Breath of Fresh Air: Feature Articles

Chapter 11: Inhaled Steroids: Is Glaucoma a Risk?

Inhaled steroids are a mainstay of therapy in the treatment of asthma among adults. Yet talk of having to take "steroids" makes many people very apprehensive, because of concern about medication side effects. Inhaled steroids are important for prevention of asthmatic attacks, but are they safe? Two recent medical reports have put these questions in the forefront of our thinking about asthma. One report described a 50% reduction in the risk of hospitalization for asthma among patients prescribed inhaled steroids compared to others who were not taking inhaled steroids. The other report described a 40% increase in the risk of developing glaucoma among some persons taking inhaled steroids. Are these medications friend or foe? Where does the truth lie?

For many persons "steroids" conjure up the image of weight gain, puffy face, mood swings, and thinning bones. These are potential side effects of steroids taken in tablet form, especially when taken for many weeks to months. Steroids in tablet form act by being absorbed from the stomach, entering the bloodstream, and traveling to all parts of the body, including the bronchial tubes of the lungs. At the same time the blood carries them to the eyes, muscles, bones, skin, appetite center -- to all parts of the body, where they can exert their undesirable effects.

Steroids for asthma: friend or foe?

One can avoid most of these potentially harmful side effects by inhaling the steroid medication directly onto the breathing tubes.

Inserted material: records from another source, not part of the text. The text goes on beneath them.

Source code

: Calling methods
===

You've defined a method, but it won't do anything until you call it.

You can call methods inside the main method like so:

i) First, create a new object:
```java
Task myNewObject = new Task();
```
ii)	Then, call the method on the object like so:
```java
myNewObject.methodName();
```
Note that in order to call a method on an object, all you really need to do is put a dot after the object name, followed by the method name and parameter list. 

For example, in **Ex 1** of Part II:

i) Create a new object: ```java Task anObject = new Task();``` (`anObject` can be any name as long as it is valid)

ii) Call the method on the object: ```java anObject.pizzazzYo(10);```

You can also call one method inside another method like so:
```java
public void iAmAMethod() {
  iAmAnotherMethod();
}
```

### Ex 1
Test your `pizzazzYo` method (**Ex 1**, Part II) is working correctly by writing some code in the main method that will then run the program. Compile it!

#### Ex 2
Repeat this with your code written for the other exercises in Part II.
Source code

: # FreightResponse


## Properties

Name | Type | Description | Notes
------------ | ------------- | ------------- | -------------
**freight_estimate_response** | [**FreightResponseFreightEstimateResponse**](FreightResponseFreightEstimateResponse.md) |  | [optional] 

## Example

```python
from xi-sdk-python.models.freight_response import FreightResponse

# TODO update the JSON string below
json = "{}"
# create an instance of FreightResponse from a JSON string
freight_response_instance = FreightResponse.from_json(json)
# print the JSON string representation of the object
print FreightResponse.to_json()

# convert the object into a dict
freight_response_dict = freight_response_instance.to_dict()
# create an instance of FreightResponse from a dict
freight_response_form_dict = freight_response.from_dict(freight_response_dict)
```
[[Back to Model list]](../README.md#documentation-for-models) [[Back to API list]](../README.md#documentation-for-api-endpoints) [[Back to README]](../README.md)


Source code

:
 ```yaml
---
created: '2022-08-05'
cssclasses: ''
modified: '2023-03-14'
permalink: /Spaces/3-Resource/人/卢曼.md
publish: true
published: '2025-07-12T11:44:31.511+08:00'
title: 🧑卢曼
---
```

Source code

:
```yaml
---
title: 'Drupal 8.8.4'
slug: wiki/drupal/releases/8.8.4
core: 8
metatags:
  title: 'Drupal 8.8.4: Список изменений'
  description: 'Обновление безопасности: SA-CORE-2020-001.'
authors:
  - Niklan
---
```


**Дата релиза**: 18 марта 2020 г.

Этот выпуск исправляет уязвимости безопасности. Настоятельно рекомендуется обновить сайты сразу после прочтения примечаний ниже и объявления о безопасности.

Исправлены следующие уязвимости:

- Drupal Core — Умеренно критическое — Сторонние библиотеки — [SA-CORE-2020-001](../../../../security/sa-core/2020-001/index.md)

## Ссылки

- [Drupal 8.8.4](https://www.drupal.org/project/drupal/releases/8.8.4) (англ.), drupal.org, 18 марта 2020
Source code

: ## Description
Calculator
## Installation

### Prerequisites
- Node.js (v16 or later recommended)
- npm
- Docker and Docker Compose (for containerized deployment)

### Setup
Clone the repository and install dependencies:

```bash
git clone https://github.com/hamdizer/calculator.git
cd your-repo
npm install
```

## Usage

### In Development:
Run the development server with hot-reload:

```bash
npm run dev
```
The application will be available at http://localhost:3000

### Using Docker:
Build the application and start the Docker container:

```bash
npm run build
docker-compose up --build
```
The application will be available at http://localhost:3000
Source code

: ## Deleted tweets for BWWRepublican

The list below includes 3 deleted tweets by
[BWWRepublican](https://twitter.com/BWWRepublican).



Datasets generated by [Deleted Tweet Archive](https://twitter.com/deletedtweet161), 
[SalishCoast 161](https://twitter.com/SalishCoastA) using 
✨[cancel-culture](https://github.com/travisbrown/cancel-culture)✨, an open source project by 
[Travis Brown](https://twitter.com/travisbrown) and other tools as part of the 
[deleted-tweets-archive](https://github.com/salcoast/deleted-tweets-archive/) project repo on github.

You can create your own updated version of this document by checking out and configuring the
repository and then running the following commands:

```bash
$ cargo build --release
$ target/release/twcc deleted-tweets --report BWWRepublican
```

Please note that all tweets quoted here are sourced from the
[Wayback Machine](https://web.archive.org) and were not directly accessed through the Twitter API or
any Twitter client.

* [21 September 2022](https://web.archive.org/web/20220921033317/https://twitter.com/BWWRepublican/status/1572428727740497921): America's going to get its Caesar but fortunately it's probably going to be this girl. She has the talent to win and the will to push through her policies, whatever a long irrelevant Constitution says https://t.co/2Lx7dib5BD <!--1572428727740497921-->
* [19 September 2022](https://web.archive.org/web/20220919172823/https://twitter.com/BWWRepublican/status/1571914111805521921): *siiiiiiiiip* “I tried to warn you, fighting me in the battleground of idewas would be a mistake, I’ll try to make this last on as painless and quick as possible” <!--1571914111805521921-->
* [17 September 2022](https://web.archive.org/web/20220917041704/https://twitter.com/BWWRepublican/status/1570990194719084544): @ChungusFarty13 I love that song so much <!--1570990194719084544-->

In this way the inhaled steroids are delivered directly to where they are needed, the inflamed bronchial tubes, and not to the remainder of the body. In the same way that one applies steroid creams to skin rashes without fear of side effects elsewhere in the body, so too one can apply steroid medication from inhalers to the surface of bronchial tubes without fear of generalized adverse side effects -- for the most part.

Depending on how much of the inhaled steroid medication one takes -- that is, depending on the strength of the medication and the number of puffs inhaled each day -- some of it can be absorbed from the mouth and bronchial tubes and pass into the bloodstream. In general, at the usual doses (8-12 puffs or 400-800 micrograms/day), the amount of steroid passing into the bloodstream is trivial, especially if one uses a spacer tube and rinses one's mouth after each use. At standard doses one does not develop any side effects in the eyes, bones, muscles, and elsewhere. Consistent with this understanding, in a recent medical report of some 50,000 persons treated by opthalmologists in Quebec, Canada, high pressure within the eye and its consequences (glaucoma) were overall no more common among persons taking inhaled steroids than among persons not using these medications.

Steroids from inhalers go only to the surface of the bronchial tubes – for the most part.

However, these same doctors found that persons with asthma over the age of 65 years who were taking large doses of inhaled steoids for at least 3 months had a 40% increased chance of developing high eye pressure or glaucoma. Among persons taking large doses of these inhaled steroids, a small amount of the medication can enter the bloodstream and be transported to the eyes. Among persons sensitive to their effects, fluid can build up within the eyes and cause injury to the nerves from the elevated pressure exerted on them.

Persons using large doses of inhaled steroids have a 40% increased chance of developing high pressure in the eyes or glaucoma.

What is considered a large dose of inhaled steroids? The authors of this report used the following criteria to define large doses: for beclomethasone (Vanceril®, Beclovent®), 32 puffs/day or more; for triamcinolone (Azmacort®), 16 puffs/day; for budesonide (Pulmicort®), 8 puffs/day, and for flunisolide (Aerobid®), 6 or more puffs/day. The newer inhaled steroid, fluticasone (Flovent®), was not available at the time of this study, and so what constitutes large doses of inhaled fluticasone was not considered.

Based on this report, it seems reasonable to recommend that persons over the age of 65 who are taking large doses of inhaled steroids see an ophthalmologist for measurement of their eye pressure. This is a painless procedure that takes no more than 5 minutes. It is probably a good idea for all persons over the age of 65 years to be checked for glaucoma; now there is an especially good reason for older persons on high-dose inhaled steroids.

If you use high doses of inhaled steroids for at least several months, it is a good idea to have your eye pressure checked.

Before you are tempted to give up your inhaled steroid medicine for fear of complications in your eyes or elsewhere, remember that for persons taking any less than the large doses of inhaled, there is no evidence that the inhaled steroids are harmful to the eyes. And remember that your chance of having an attack of asthma severe enough to require hospitalization is reduced in half by your use of inhaled steroids. Used wisely, and in the lowest doses that are effective, these medicines are still the best long-term treatment for the majority of persons with persistent asthma.

Used wisely – and in the lowest effective dose – inhaled steroids are still the best long-term treatment for most persons with persistent asthma.